Et de pourvuivre: «Pour développer l’inclusivité, l’agenda sur les Droits Humains, sur les genres et sur la diversité est crucial. Nous avons développé un Human Rights Navigator, axé surtout sur les PME. Nous avons établi une collaboration stratégique forte avec UN Women (l’entité des Nations Unies pour l’égalité des sexes et l’autonomisation des femmes, ndlr). Dès 2023, la WJI 2030 a lancé un partenariat avec UN Women pour tester un outil d’évaluation de l’impact du genre dans la chaîne d’approvisionnement de l’industrie, dans le cadre d’un programme pilote. Neuf membres, dont Cartier, Gucci, Swarovski, et Monica Vinader, y ont participé. La WJI 2030 et UN Women ont ainsi publié une étude de cas sur le thème, Case Study on Gender-Responsive Procurement. On y trouve de nombreux avis éclairés, des méthodes et des recommandations pour permettre aux entreprises de progresser sur l’égalité des genres. Nous avons aussi publié notre rapport sur les Pratiques émergentes pour la mise en place des principes de l’Autonomisation des Femmes. Quatorze tendances de fond y sont identifiées par les pionniers et les premiers utilisateurs de l’industrie. Des marques telles que Chanel, Gucci, Pomellato, Mejuri, et des initiatives comme l’Initiative pour les Femmes de Cartier ont fait des progrès significatifs pour intégrer les WEPs (Women Empowrement Principles, ndlr) dans leurs opérations, offrant ainsi des informations précieuses susceptibles d’élargir l’adoption de ces principes.»
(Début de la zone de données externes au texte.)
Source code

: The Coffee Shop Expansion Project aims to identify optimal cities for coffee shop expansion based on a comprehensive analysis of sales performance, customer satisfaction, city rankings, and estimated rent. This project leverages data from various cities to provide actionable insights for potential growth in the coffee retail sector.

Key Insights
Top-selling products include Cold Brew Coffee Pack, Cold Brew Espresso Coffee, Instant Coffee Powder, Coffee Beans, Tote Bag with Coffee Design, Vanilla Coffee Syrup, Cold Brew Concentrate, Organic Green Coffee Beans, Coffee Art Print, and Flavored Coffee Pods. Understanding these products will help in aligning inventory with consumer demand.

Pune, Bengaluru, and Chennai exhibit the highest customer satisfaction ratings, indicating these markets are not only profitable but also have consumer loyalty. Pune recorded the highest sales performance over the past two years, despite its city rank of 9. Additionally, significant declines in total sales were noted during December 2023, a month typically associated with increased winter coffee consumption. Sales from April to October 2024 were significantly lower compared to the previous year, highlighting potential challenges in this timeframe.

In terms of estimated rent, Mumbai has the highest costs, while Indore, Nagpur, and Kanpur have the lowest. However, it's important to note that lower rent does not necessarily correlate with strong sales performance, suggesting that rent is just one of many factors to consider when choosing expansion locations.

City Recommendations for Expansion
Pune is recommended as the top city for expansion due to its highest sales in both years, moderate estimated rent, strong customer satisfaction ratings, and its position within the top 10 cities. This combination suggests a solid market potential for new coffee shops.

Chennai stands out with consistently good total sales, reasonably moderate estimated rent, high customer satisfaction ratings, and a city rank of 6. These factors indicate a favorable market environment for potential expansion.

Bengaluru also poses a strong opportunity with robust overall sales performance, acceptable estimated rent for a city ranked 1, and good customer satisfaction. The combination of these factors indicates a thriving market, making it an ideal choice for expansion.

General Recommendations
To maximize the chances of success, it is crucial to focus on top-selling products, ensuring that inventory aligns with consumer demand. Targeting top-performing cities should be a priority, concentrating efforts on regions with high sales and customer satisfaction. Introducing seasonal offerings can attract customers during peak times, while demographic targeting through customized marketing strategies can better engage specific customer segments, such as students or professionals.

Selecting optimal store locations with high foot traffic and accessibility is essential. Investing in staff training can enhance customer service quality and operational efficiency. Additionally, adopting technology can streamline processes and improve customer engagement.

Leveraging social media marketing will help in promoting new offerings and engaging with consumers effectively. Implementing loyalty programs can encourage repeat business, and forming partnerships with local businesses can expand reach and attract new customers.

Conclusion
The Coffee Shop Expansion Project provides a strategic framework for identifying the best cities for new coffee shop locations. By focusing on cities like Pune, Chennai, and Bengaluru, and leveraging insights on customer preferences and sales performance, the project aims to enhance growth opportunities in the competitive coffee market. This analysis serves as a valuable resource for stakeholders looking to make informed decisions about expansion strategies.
- L’équipe de WJI 2030, de gauche à droite, Emilie Van Landeghem, Iris Van der Veken, Mia Benedettini la Maison de la Paix à Genève.
«Nous testons également un programme pilote sur la CS3D (Corporate Sustainability Due Diligence Directive, ndlr) avec 14 entreprises dont Chanel, Cartier, Audemars Piguet, Swarovski, Rosy Blue, Dimexion et d’autres, explique Iris Van der Veken. Ceci en vue de se préparer pour les besoins de conformité à venir. Nous souhaitons user de la conformité pour développer la capacité des entreprises à appliquer des changements systémiques. C’est une véritable opportunité pour avancer non seulement sur la transparence de la chaîne d’approvisionnement, mais plus largement sur l’ensemble de la chaîne de valeur. Ceci montre à quel point les collaborations multilatérales sont critiques. Nous travaillons étroitement avec Deloitte Suisse sur une Route Transformatrice pour la Diversité et l’Inclusion. Nous avons créé une Feuille de Route vers le Salaire Vital et nous travaillons sur l’engagement des Mines Artisanales et de petite échelle, avec la Swiss better Gold Association, Impact, ARM et Pact.»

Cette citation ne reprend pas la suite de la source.